Bab 80: Bertarung dengan Sepenuh Hati

Legenda Impian Dewa: Kisah Sang Penembak Dinesyuk 2548kata 2026-03-04 20:08:48

Pertarungan antara Jiang Kaiyou dan Pisau Baja Membara masih berlangsung, dan waktu pertandingan kini telah melampaui enam menit. Sisa nyawa Ren Fengying tinggal lima puluh persen, sementara Pisau Baja Membara memiliki empat puluh sembilan persen, selisih yang sangat tipis dan berhasil dikejar oleh Pisau Baja Membara.
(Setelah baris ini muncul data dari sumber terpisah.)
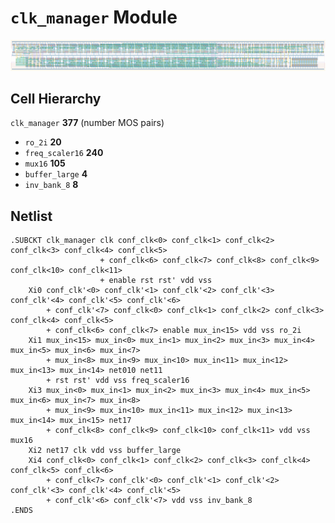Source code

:# `clk_manager` Module
![Layout](clk_manager.png)

## Cell Hierarchy

`clk_manager` **377** (number MOS pairs)
- `ro_2i` **20**
- `freq_scaler16` **240**
- `mux16` **105**
- `buffer_large` **4**
- `inv_bank_8` **8**

## Netlist

```
.SUBCKT clk_manager clk conf_clk<0> conf_clk<1> conf_clk<2> conf_clk<3> conf_clk<4> conf_clk<5>
                    + conf_clk<6> conf_clk<7> conf_clk<8> conf_clk<9> conf_clk<10> conf_clk<11>
                    + enable rst rst' vdd vss
    Xi0 conf_clk'<0> conf_clk'<1> conf_clk'<2> conf_clk'<3> conf_clk'<4> conf_clk'<5> conf_clk'<6>
        + conf_clk'<7> conf_clk<0> conf_clk<1> conf_clk<2> conf_clk<3> conf_clk<4> conf_clk<5>
        + conf_clk<6> conf_clk<7> enable mux_in<15> vdd vss ro_2i
    Xi1 mux_in<15> mux_in<0> mux_in<1> mux_in<2> mux_in<3> mux_in<4> mux_in<5> mux_in<6> mux_in<7>
        + mux_in<8> mux_in<9> mux_in<10> mux_in<11> mux_in<12> mux_in<13> mux_in<14> net010 net11
        + rst rst' vdd vss freq_scaler16
    Xi3 mux_in<0> mux_in<1> mux_in<2> mux_in<3> mux_in<4> mux_in<5> mux_in<6> mux_in<7> mux_in<8>
        + mux_in<9> mux_in<10> mux_in<11> mux_in<12> mux_in<13> mux_in<14> mux_in<15> net17
        + conf_clk<8> conf_clk<9> conf_clk<10> conf_clk<11> vdd vss mux16
    Xi2 net17 clk vdd vss buffer_large
    Xi4 conf_clk<0> conf_clk<1> conf_clk<2> conf_clk<3> conf_clk<4> conf_clk<5> conf_clk<6>
        + conf_clk<7> conf_clk'<0> conf_clk'<1> conf_clk'<2> conf_clk'<3> conf_clk'<4> conf_clk'<5>
        + conf_clk'<6> conf_clk'<7> vdd vss inv_bank_8
.ENDS
```
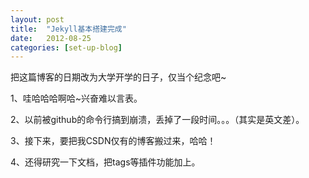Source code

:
 ```yaml
---
layout: post
title:  "Jekyll基本搭建完成"
date:   2012-08-25 
categories: [set-up-blog]
---
```

把这篇博客的日期改为大学开学的日子，仅当个纪念吧~

1、哇哈哈哈啊哈~兴奋难以言表。

2、以前被github的命令行搞到崩溃，丢掉了一段时间。。。（其实是英文差）。

3、接下来，要把我CSDN仅有的博客搬过来，哈哈！

4、还得研究一下文档，把tags等插件功能加上。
Setelah enam menit berlalu...

Ren Fengying menusuk dengan tombaknya, Pisau Baja Membara melompat mundur untuk menciptakan jarak. Ren Fengying tetap mengejar, memegang tombak dengan kedua tangan, lalu mengayunkan tombaknya secara horizontal. Pisau Baja Membara menangkis dengan pedangnya, kedua senjata saling bertabrakan dan terlepas, namun segera saja keduanya kembali saling menyerang, senjata mereka bertemu sekali lagi.

Sisa nyawa Ren Fengying: empat puluh satu persen. Sisa nyawa Pisau Baja Membara: empat puluh lima persen.

Menit ketujuh...

Ren Fengying menusuk dengan tombaknya, menggunakan jurus Naga Terbang di Awan untuk menyerang Pisau Baja Membara. Pedang panjang Pisau Baja Membara menyala dengan api darah, dan langsung membalas dengan jurus Tebasan Iblis Darah, mematahkan serangan Naga Terbang di Awan. Namun, Ren Fengying segera mengayunkan tombaknya, menggunakan jurus Bulan Sabit Naga Perak, menyerang lurus ke depan. Pisau Baja Membara berguling ke kiri untuk menghindar, lalu bangkit dan membalas dengan tebasan miring, yang segera ditangkis oleh Ren Fengying dengan tombaknya.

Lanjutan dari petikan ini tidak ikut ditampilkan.